Tevi Troy, former Bush administration official, visiting senior fellow, Hudson Institute 

Helen Thomas is entitled to her opinions, but she is not entitled to be honored for them. Her status as “dean of the White House press corps” has long enabled her to get away with being downright rude and disrespectful to the presidents whom she did not cover so much as hector. Her most recent outrageous comments have finally pierced the bubble of protectiveness that her age and tenure provided her. 

Yousef Munayyer, executive director, the Jerusalem Fund 

Thomas, who has covered every president since Dwight D. Eisenhower, is a journalism legend. The first question she asked President Barack Obama was if he knew of any countries in the Middle East with nuclear weapons, and Obama kowtowed to the Israeli policy of nuclear ambiguity and dodged the question. Last month, we learned that Israel not only has nuclear weapons but also was a proliferator of nuclear technology. 

If we had more journalists doing their job during the Bush era, we would be in a different position today. Helen Thomas needs to be saluted for an enormous, productive and just body of work. “You betcha” Sarah Palin types want her gone. There is nothing they’d love more than to be able to run a country unchecked.
 
Christine Pelosi, attorney, author, Democratic activist 

This is not about free speech. Surely, Thomas is free to speak her mind as surely as Palin’s fellow travelers in the tea party movement who wave banners comparing health care reform with the Holocaust and “death panels” to Nazi camps. Americans have a right to speak — and to respond. While the marketplace of ideas will ultimately place a value on the currency of bigotry, I hope it’s low enough that we don’t reward either side with a TV anchor position, public office or front-row seat at the White House. 

This is not about age. All who work to fight age discrimination know that to “blame it on age” as a rationale or excuse is to condescend to seniors and to minimize the offensiveness of the remarks. Many of us who wrote against ageism when it came to John McCain object to ageism now when it comes to Helen Thomas. At 89, Thomas isn’t too old to work — obviously she speaks her mind quite clearly. And Lord knows, most others fired or suspended or demoted, such as Lou Dobbs and Imus, are much younger. Age doesn’t matter in bigotry. 
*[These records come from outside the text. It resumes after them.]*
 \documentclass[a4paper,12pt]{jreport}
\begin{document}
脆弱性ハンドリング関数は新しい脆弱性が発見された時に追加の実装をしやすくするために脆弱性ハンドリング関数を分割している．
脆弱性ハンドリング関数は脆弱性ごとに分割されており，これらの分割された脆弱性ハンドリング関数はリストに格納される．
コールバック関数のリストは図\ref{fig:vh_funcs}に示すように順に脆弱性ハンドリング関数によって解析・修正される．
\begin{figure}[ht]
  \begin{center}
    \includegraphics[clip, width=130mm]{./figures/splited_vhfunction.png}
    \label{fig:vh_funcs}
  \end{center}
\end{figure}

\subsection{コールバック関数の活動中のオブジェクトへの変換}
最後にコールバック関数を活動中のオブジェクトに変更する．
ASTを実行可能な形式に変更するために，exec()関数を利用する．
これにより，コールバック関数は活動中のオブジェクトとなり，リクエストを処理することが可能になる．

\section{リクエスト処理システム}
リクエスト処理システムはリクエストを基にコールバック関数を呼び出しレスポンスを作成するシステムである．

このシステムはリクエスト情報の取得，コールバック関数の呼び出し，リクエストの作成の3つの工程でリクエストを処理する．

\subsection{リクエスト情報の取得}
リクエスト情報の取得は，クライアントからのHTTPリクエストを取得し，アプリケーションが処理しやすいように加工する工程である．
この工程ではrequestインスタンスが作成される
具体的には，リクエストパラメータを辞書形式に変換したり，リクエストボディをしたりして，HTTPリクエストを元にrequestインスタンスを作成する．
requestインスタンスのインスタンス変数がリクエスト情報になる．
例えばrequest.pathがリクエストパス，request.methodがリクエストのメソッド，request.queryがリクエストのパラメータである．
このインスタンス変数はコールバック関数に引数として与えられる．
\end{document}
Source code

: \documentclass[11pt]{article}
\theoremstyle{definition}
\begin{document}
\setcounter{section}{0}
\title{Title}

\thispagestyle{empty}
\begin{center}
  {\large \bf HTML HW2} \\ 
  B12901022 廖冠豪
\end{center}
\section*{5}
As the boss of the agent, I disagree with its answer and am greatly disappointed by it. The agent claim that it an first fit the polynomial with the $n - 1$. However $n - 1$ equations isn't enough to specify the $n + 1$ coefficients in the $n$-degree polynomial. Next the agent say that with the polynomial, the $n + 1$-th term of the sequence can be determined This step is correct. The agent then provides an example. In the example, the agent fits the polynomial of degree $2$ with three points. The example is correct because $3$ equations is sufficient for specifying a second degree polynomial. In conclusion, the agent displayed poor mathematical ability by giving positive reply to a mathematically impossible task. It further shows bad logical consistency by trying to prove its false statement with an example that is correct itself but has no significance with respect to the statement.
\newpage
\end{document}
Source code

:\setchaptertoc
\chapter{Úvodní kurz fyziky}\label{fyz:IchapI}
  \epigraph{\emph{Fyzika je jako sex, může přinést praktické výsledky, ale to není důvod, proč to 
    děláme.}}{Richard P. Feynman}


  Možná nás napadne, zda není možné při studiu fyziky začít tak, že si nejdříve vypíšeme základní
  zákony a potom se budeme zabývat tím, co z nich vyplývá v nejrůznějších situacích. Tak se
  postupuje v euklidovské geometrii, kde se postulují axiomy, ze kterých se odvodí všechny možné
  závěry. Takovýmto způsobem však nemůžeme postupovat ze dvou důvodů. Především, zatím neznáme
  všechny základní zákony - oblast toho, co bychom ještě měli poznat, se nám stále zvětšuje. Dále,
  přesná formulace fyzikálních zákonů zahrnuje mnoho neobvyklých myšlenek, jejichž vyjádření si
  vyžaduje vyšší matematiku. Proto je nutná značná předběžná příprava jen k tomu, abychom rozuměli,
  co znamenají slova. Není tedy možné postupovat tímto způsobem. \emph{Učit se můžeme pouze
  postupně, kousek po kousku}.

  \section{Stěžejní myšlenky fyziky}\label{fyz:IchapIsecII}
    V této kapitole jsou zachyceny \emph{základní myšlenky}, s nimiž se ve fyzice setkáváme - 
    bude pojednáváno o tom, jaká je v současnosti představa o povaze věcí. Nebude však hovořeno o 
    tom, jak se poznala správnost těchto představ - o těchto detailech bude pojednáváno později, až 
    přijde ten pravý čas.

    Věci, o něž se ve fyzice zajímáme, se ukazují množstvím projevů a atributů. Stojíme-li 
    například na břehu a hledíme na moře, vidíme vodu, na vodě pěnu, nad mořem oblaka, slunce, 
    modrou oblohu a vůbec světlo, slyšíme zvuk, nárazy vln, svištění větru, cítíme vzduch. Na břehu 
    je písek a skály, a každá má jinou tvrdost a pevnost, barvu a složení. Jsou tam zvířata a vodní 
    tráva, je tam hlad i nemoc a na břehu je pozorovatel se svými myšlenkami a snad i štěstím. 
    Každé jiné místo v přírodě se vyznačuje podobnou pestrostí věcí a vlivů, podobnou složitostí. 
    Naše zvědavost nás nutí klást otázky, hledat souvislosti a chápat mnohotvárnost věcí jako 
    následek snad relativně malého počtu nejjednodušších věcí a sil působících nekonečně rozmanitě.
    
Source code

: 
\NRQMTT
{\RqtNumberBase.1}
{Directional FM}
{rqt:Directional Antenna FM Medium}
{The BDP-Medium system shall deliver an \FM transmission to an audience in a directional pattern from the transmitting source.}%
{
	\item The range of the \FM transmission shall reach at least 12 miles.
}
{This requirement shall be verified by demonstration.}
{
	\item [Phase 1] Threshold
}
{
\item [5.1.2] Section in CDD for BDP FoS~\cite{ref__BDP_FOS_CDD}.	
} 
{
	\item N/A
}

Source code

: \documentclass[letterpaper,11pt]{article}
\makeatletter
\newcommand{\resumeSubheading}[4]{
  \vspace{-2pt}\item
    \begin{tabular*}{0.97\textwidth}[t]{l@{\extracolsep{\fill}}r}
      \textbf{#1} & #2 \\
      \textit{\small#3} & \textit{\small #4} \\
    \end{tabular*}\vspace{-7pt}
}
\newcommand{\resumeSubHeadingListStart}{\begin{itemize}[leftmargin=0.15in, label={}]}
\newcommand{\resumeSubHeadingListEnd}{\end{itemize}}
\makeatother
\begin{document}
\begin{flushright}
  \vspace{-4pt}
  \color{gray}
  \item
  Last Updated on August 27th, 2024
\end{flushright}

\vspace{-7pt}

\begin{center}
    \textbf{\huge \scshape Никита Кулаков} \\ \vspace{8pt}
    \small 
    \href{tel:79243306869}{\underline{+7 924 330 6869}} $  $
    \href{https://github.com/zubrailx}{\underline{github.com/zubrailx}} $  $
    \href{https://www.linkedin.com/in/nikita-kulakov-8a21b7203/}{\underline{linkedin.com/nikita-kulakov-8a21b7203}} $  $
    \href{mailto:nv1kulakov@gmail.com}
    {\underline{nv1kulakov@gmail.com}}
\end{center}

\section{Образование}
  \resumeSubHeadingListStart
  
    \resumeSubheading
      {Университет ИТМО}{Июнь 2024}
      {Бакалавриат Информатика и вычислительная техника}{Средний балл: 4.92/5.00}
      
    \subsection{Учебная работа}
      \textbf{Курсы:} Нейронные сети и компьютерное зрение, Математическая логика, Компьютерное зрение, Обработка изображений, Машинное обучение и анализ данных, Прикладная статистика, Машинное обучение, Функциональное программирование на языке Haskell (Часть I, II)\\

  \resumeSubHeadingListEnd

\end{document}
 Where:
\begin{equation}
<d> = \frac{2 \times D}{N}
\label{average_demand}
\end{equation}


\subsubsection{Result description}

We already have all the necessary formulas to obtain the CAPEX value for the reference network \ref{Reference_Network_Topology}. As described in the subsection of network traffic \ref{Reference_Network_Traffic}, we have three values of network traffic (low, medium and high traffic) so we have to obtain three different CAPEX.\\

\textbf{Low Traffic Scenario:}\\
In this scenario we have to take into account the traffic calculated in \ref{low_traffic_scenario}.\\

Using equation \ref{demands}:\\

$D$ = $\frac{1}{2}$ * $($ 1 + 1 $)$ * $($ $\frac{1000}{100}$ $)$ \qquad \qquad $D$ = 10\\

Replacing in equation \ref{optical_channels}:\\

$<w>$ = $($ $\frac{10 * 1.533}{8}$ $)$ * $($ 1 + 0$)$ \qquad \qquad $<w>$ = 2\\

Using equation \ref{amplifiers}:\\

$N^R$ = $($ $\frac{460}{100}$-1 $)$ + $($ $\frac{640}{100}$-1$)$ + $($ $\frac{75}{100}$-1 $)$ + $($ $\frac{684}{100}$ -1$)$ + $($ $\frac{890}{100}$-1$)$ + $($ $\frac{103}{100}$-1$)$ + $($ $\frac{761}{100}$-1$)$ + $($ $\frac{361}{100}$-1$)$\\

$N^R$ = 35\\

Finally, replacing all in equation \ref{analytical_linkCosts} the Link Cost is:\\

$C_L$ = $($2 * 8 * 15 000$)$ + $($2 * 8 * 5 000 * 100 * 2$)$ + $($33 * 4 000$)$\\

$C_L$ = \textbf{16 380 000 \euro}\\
Richard A. Grenell, former spokesman to four United Nations ambassadors 

Two words: Don Imus. So where is the mainstream media on Thomas’s hateful words? She hasn’t been an unbiased journalist for years. Her liberal rantings and diatribes have been lamely disguised as questions and yet, because she is old and practiced, she’s been excused. 

Mickey Edwards, Princeton lecturer, former GOP congressman 

If Thomas has suddenly, at age 89, discovered a bias against Israel (and, frankly, the suggestion that Israelis should go somewhere else — perhaps “go back to where you belong?” — smacks of something far worse than merely taking sides in a territorial dispute), then the right question is: Should one know when to hang it up? 

But if one assumes (and I do) that such prejudices do not suddenly arise in one’s 89th year, the bigger question goes to the biases that may have colored Thomas’s reporting over time. The question that arises from the incident is the extent to which consumers of the news can expect the straight scoop or whether it is necessary to assume that “the facts” as reported are merely opinion and, worse, opinion derived from bias.